Collection entries:

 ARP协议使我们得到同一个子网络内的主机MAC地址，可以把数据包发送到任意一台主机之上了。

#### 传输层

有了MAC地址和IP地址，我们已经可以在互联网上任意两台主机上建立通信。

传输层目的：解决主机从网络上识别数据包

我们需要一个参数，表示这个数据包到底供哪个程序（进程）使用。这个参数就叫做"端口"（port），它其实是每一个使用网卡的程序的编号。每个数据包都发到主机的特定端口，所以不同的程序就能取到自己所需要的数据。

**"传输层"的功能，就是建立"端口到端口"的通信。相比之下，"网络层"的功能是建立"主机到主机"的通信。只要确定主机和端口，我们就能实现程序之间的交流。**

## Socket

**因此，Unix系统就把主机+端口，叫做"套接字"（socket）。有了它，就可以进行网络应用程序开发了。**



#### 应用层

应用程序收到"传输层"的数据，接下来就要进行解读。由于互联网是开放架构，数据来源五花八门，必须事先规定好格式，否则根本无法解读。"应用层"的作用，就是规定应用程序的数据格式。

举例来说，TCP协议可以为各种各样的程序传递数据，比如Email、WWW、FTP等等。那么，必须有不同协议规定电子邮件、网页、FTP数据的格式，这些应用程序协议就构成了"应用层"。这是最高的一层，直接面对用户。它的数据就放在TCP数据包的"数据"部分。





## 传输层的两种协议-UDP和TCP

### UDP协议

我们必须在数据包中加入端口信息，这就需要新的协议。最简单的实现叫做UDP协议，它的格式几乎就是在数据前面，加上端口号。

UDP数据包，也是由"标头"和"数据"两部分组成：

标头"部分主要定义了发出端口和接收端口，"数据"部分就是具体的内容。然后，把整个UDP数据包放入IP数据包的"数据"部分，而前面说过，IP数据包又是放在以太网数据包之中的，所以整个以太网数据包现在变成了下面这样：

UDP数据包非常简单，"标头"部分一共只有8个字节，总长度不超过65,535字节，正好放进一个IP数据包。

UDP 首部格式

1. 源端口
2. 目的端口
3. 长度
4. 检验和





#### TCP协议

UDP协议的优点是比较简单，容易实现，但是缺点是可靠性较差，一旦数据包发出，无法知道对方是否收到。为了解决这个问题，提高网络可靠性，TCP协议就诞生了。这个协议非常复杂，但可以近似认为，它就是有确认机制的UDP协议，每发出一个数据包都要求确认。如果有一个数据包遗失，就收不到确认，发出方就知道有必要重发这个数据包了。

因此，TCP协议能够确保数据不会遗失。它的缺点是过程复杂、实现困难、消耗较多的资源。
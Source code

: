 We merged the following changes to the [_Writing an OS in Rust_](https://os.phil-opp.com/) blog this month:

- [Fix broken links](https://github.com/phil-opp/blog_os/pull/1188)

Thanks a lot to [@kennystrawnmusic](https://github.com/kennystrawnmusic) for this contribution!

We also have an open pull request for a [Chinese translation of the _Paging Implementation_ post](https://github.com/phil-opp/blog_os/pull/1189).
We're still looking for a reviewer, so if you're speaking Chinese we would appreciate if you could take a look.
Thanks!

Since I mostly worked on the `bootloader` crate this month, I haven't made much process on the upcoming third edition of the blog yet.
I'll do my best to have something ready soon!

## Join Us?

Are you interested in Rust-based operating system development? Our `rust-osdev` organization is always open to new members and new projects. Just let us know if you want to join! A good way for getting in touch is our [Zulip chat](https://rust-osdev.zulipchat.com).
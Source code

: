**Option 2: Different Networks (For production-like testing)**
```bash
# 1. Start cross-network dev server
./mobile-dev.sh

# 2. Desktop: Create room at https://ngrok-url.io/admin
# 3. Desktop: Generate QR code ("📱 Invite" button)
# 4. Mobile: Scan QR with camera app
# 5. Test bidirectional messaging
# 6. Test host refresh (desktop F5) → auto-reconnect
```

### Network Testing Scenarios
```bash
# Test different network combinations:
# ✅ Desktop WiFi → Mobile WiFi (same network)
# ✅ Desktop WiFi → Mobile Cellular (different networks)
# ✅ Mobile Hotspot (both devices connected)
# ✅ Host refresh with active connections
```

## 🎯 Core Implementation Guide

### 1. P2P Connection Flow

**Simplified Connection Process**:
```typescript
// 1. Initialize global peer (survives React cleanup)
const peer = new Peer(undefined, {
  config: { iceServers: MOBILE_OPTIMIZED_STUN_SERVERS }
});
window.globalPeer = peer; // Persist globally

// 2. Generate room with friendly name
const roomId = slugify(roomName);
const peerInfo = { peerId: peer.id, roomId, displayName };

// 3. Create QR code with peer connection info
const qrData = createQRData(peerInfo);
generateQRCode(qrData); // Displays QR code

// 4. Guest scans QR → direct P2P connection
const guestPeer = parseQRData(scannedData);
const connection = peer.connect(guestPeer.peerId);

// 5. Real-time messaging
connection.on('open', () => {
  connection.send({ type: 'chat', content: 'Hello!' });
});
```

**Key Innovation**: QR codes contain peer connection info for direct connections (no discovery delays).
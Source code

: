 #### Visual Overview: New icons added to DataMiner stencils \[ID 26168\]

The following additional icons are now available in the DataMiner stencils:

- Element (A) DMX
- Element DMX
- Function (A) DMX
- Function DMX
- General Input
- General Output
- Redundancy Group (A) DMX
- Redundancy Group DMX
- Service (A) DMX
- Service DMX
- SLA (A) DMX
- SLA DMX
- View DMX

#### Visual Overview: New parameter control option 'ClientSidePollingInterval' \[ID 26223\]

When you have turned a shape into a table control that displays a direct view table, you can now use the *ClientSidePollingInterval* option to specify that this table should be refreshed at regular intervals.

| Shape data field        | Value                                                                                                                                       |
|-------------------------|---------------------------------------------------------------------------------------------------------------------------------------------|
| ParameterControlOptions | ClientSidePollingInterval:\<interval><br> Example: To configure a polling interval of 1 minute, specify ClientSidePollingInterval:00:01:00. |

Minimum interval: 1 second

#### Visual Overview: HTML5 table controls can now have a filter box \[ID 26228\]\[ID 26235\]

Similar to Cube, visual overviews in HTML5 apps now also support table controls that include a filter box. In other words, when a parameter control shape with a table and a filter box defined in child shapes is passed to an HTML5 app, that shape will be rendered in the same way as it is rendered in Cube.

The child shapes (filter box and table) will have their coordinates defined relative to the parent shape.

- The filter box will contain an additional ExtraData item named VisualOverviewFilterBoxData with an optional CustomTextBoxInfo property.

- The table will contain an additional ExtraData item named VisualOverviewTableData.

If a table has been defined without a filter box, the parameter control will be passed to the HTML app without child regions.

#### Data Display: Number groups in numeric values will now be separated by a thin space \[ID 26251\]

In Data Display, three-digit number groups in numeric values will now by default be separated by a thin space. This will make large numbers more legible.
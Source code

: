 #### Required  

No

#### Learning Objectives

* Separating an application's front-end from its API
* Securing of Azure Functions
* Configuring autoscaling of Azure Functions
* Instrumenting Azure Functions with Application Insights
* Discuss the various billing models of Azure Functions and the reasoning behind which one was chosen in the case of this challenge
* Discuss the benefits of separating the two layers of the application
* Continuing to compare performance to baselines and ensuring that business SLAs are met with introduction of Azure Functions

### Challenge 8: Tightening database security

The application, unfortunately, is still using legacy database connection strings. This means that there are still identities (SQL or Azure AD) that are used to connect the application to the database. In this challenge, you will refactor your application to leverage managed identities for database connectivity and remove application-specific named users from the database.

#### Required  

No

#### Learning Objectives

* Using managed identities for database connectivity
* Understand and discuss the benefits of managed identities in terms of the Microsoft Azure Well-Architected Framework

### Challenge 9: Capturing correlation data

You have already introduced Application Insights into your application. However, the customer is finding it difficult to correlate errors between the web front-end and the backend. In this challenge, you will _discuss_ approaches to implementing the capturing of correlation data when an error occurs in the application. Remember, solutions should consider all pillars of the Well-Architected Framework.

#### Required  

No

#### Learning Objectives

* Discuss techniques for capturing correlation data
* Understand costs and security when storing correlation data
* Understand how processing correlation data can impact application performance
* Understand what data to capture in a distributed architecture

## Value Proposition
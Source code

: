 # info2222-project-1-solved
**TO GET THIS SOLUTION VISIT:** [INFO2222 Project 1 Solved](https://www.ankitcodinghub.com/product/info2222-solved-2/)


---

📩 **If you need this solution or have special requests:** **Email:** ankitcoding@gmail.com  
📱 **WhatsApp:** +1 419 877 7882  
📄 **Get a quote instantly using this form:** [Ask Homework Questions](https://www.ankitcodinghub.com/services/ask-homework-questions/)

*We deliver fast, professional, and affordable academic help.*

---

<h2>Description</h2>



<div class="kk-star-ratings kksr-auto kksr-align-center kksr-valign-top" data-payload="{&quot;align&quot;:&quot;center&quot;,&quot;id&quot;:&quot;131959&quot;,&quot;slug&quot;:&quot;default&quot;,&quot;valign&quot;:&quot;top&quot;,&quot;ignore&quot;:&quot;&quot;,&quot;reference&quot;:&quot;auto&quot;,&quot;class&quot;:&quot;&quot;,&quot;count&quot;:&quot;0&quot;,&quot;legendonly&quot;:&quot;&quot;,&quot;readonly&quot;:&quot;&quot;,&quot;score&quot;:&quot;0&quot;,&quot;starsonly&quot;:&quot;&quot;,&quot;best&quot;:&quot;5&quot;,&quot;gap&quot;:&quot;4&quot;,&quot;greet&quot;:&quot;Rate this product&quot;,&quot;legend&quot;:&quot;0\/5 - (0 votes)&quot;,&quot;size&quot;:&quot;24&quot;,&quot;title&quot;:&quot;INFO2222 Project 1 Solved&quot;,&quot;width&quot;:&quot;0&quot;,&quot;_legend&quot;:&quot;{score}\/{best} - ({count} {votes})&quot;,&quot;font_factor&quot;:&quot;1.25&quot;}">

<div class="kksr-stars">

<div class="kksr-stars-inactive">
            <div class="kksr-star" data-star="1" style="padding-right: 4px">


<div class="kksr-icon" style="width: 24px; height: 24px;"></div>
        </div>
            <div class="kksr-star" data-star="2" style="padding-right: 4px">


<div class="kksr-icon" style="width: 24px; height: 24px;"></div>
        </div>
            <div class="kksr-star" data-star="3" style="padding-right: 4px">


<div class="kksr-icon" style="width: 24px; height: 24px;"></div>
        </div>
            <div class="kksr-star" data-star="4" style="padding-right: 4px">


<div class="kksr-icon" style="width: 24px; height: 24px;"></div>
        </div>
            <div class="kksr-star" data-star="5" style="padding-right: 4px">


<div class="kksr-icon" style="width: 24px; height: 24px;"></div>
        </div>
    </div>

▸ Task goal: Please set down again, word for word, only the lines from the start of the entries through the line with "## Join Us?", both ends included.

▸ Response area:
 ARP协议使我们得到同一个子网络内的主机MAC地址，可以把数据包发送到任意一台主机之上了。

#### 传输层

有了MAC地址和IP地址，我们已经可以在互联网上任意两台主机上建立通信。

传输层目的：解决主机从网络上识别数据包

我们需要一个参数，表示这个数据包到底供哪个程序（进程）使用。这个参数就叫做"端口"（port），它其实是每一个使用网卡的程序的编号。每个数据包都发到主机的特定端口，所以不同的程序就能取到自己所需要的数据。

**"传输层"的功能，就是建立"端口到端口"的通信。相比之下，"网络层"的功能是建立"主机到主机"的通信。只要确定主机和端口，我们就能实现程序之间的交流。**

## Socket

**因此，Unix系统就把主机+端口，叫做"套接字"（socket）。有了它，就可以进行网络应用程序开发了。**



#### 应用层

应用程序收到"传输层"的数据，接下来就要进行解读。由于互联网是开放架构，数据来源五花八门，必须事先规定好格式，否则根本无法解读。"应用层"的作用，就是规定应用程序的数据格式。

举例来说，TCP协议可以为各种各样的程序传递数据，比如Email、WWW、FTP等等。那么，必须有不同协议规定电子邮件、网页、FTP数据的格式，这些应用程序协议就构成了"应用层"。这是最高的一层，直接面对用户。它的数据就放在TCP数据包的"数据"部分。





## 传输层的两种协议-UDP和TCP

### UDP协议

我们必须在数据包中加入端口信息，这就需要新的协议。最简单的实现叫做UDP协议，它的格式几乎就是在数据前面，加上端口号。

UDP数据包，也是由"标头"和"数据"两部分组成：

标头"部分主要定义了发出端口和接收端口，"数据"部分就是具体的内容。然后，把整个UDP数据包放入IP数据包的"数据"部分，而前面说过，IP数据包又是放在以太网数据包之中的，所以整个以太网数据包现在变成了下面这样：

UDP数据包非常简单，"标头"部分一共只有8个字节，总长度不超过65,535字节，正好放进一个IP数据包。

UDP 首部格式

1. 源端口
2. 目的端口
3. 长度
4. 检验和





#### TCP协议

UDP协议的优点是比较简单，容易实现，但是缺点是可靠性较差，一旦数据包发出，无法知道对方是否收到。为了解决这个问题，提高网络可靠性，TCP协议就诞生了。这个协议非常复杂，但可以近似认为，它就是有确认机制的UDP协议，每发出一个数据包都要求确认。如果有一个数据包遗失，就收不到确认，发出方就知道有必要重发这个数据包了。

因此，TCP协议能够确保数据不会遗失。它的缺点是过程复杂、实现困难、消耗较多的资源。
Source code

: We merged the following changes to the [_Writing an OS in Rust_](https://os.phil-opp.com/) blog this month:

- [Fix broken links](https://github.com/phil-opp/blog_os/pull/1188)

Thanks a lot to [@kennystrawnmusic](https://github.com/kennystrawnmusic) for this contribution!

We also have an open pull request for a [Chinese translation of the _Paging Implementation_ post](https://github.com/phil-opp/blog_os/pull/1189).
We're still looking for a reviewer, so if you're speaking Chinese we would appreciate if you could take a look.
Thanks!

Since I mostly worked on the `bootloader` crate this month, I haven't made much process on the upcoming third edition of the blog yet.
I'll do my best to have something ready soon!

## Join Us?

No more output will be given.